The defending champions scored two second half tries to stretch their 6-3 halftime lead to 18-3, and Nienaber was frank about the fact that although it was a hard match, it was a positive start for the defending champions.

“It was a slippery one,” said Nienaber. “Scotland are ranked fifth in the world, and we could see how they pushed against France in their warm-up games, so we knew it would be a grind.

“The historical winning margin between the teams is 15 points and it was the same today. They are a tough team who get stuck in, so it was always going to be a tough battle.

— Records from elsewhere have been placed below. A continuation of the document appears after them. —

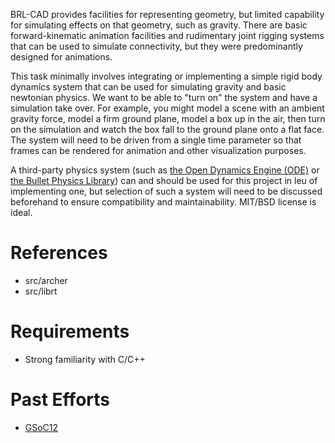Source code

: BRL-CAD provides facilities for representing geometry, but limited
capability for simulating effects on that geometry, such as gravity.
There are basic forward-kinematic animation facilities and rudimentary
joint rigging systems that can be used to simulate connectivity, but
they were predominantly designed for animations.

This task minimally involves integrating or implementing a simple rigid
body dynamics system that can be used for simulating gravity and basic
newtonian physics. We want to be able to "turn on" the system and have a
simulation take over. For example, you might model a scene with an
ambient gravity force, model a firm ground plane, model a box up in the
air, then turn on the simulation and watch the box fall to the ground
plane onto a flat face. The system will need to be driven from a single
time parameter so that frames can be rendered for animation and other
visualization purposes.

A third-party physics system (such as [the Open Dynamics Engine
(ODE)](http://www.ode.org/) or [the Bullet Physics
Library](http://bulletphysics.org/)) can and should be used for this
project in leu of implementing one, but selection of such a system will
need to be discussed beforehand to ensure compatibility and
maintainability. MIT/BSD license is ideal.

# References

-   src/archer
-   src/librt

# Requirements

-   Strong familiarity with C/C++

# Past Efforts

-   [GSoC12](../Google_Summer_of_Code/2012.md)
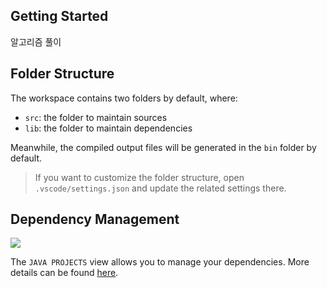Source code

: ## Getting Started

알고리즘 풀이

## Folder Structure

The workspace contains two folders by default, where:

- `src`: the folder to maintain sources
- `lib`: the folder to maintain dependencies

Meanwhile, the compiled output files will be generated in the `bin` folder by default.

> If you want to customize the folder structure, open `.vscode/settings.json` and update the related settings there.

## Dependency Management

 <img src="https://img.shields.io/badge/Algo-3178C6?style=flat&logo=Microsoft Azure&logoColor=white"/>
 
The `JAVA PROJECTS` view allows you to manage your dependencies. More details can be found [here](https://github.com/microsoft/vscode-java-dependency#manage-dependencies).
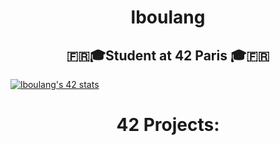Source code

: <h1 align="center"><strong>lboulang</strong></h1>
<h2 align="center">🇫🇷🎓Student at 42 Paris 🎓🇫🇷</h2>

<a href="https://github.com/JaeSeoKim/badge42"><img src="https://badge42.vercel.app/api/v2/cljeck1ni001608jpwu72h2xu/stats?cursusId=21&coalitionId=48" alt="lboulang's 42 stats" /></a>
<h1 align="center">42 Projects:</h1>
<h1 align="center">
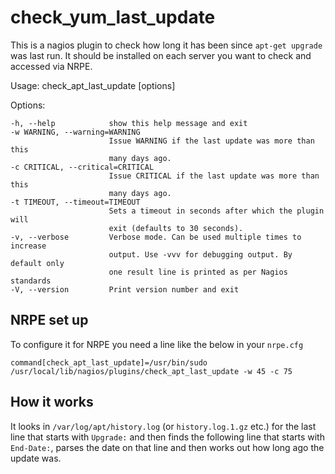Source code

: # check_yum_last_update

This is a nagios plugin to check how long it has been since `apt-get upgrade` was last run. It should be installed on each server you want to check and accessed via NRPE.

Usage: check_apt_last_update [options]

Options:

    -h, --help            show this help message and exit
    -w WARNING, --warning=WARNING
                          Issue WARNING if the last update was more than this
                          many days ago.
    -c CRITICAL, --critical=CRITICAL
                          Issue CRITICAL if the last update was more than this
                          many days ago.
    -t TIMEOUT, --timeout=TIMEOUT
                          Sets a timeout in seconds after which the plugin will
                          exit (defaults to 30 seconds).
    -v, --verbose         Verbose mode. Can be used multiple times to increase
                          output. Use -vvv for debugging output. By default only
                          one result line is printed as per Nagios standards
    -V, --version         Print version number and exit

## NRPE set up

To configure it for NRPE you need a line like the below in your `nrpe.cfg`

    command[check_apt_last_update]=/usr/bin/sudo /usr/local/lib/nagios/plugins/check_apt_last_update -w 45 -c 75

## How it works

It looks in `/var/log/apt/history.log` (or `history.log.1.gz` etc.) for the last line that starts with `Upgrade:` and then finds the following line that starts with `End-Date:`, parses the date on that line and then works out how long ago the update was.

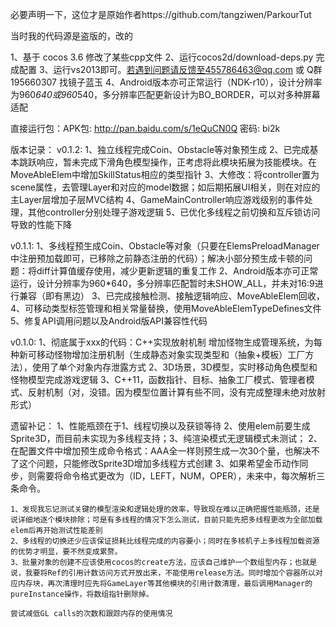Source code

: 必要声明一下，这位才是原始作者https://github.com/tangziwen/ParkourTut

当时我的代码源是盗版的，改的


1、基于 cocos 3.6 修改了某些cpp文件
2、运行cocos2d/download-deps.py 完成配置
3、运行vs2013即可。若遇到问题请反馈至455786463@qq.com 或 Q群195660307 找镜子蓝玉
4、Android版本亦可正常运行（NDK-r10），设计分辨率为960*640或960*540，多分辨率匹配更新设计为BO_BORDER，可以对多种屏幕适配

直接运行包：APK包: http://pan.baidu.com/s/1eQuCN0Q 密码: bi2k


版本记录：
v0.1.2:
	1、独立线程完成Coin、Obstacle等对象预生成
	2、已完成基本跳跃响应，暂未完成下滑角色模型操作，正考虑将此模块拓展为技能模块。在MoveAbleElem中增加SkillStatus相应的类型指针
	3、大修改：将controller置为scene属性，去管理Layer和对应的model数据；如后期拓展UI相关，则在对应的主Layer层增加子层MVC结构
	4、GameMainController响应游戏级别的事件处理，其他controller分别处理子游戏逻辑
	5、已优化多线程之前切换和互斥锁访问导致的性能下降
	
v0.1.1:
	1、多线程预生成Coin、Obstacle等对象（只要在ElemsPreloadManager中注册预加载即可，已移除之前静态注册的代码）；解决小部分预生成卡顿的问题：将diff计算值缓存使用，减少更新逻辑的重复工作
	2、Android版本亦可正常运行，设计分辨率为960*640，多分辨率匹配暂时未SHOW_ALL，并未对16:9进行兼容（即有黑边）
	3、已完成接触检测、接触逻辑响应、MoveAbleElem回收，
	4、可移动类型标签管理和相关常量替换，使用MoveAbleElemTypeDefines文件
	5、修复API调用问题以及Android版API兼容性代码


v0.1.0:
	1、彻底属于xxx的代码：C++实现放射机制
	增加怪物生成管理系统，为每种新可移动怪物增加注册机制（生成静态对象实现类型和（抽象+模板）工厂方法），使用了单个对象内存泄露方式
	2、3D场景，3D模型，实时移动角色模型和怪物模型完成游戏逻辑
	3、C++11，函数指针、目标、抽象工厂模式、管理者模式、反射机制（对，没错。因为模型位置计算有些不同，没有完成整理未绝对放射形式）
	
遗留补记：
	1、性能瓶颈在于1、线程切换以及获锁等待 2、使用elem前要生成Sprite3D，而目前未实现为多线程支持；3、纯渲染模式无逻辑模式未测试；
	2、在配置文件中增加预生成命令格式：AAA全一样则预生成一次30个量，也解决不了这个问题，只能修改Sprite3D增加多线程方式创建
	3、如果希望金币动作同步，则需要将命令格式更改为（ID，LEFT，NUM，OPER），未来中，每次解析三条命令。
	
	1、发现我忘记测试关键的模型渲染和逻辑处理的效率，导致现在难以正确把握性能瓶颈，还是说详细地逐个模块排除；可是有多线程的情况下怎么测试，目前只能先把多线程更改为全部加载elem后再开始测试性能差别
	2、多线程的切换还少应该保证损耗比线程完成的内容要小；同时在多核机子上多线程加载资源的优势才明显，要不然变成累赘。
	3、批量对象的创建不应该使用cocos的create方法，应该自己维护一个数组型内存；也就是说，我要将Ref的引用计数访问方式开放出来，不能使用release方法。同时增加个容器所以对应内存块，再次清理时应先将GameLayer等其他模块的引用计数清理，最后调用Manager的pureInstance操作，将数组指针删除掉。
	
	尝试减低GL calls的次数和跟踪内存的使用情况
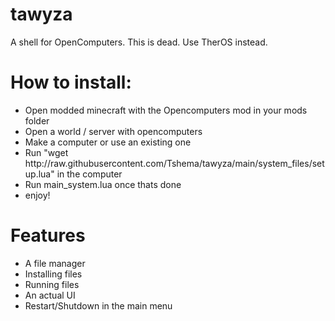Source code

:# tawyza
A shell for OpenComputers. 
This is dead. Use TherOS instead.

# How to install:
- Open modded minecraft with the Opencomputers mod in your mods folder
- Open a world / server with opencomputers
- Make a computer or use an existing one
- Run "wget ht<span>tp://</span>raw.githubusercontent.com/Tshema/tawyza/main/system_files/setup.lua" in the computer
- Run main_system.lua once thats done
- enjoy!

# Features
- A file manager
- Installing files
- Running files
- An actual UI
- Restart/Shutdown in the main menu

“That said, this is the first step in the right direction. It’s going to be difficult to get out of our pool, so our only focus right now is on Romania.”

With Scotland being limited to only one penalty goal for their efforts in the hot and humid Marseille conditions, Nienaber praised the effort by his charges in that department.

“Defence is beautiful for me,” said Nienaber. “All credit to Scotland. They play with great speed and innovation on attack, so we had to be really sharp to cut out their options.

“The players worked very hard off and on the field this past week to keep them at bay.”

Commenting on the effective Springbok scrum, captain Siya Kolisi said: “It was quite clear we didn’t start the way we normally start, and at half time we agreed that we should be better because the set pieces are very important for us.”

On the injury front Nienaber revealed that lock Eben Etzebeth had suffered a shoulder injury, but he said they would only know the extent of the injury following a thorough medical assessment.

The Springboks will face Romania in their second pool match in Bordeaux on Sunday, 17 September.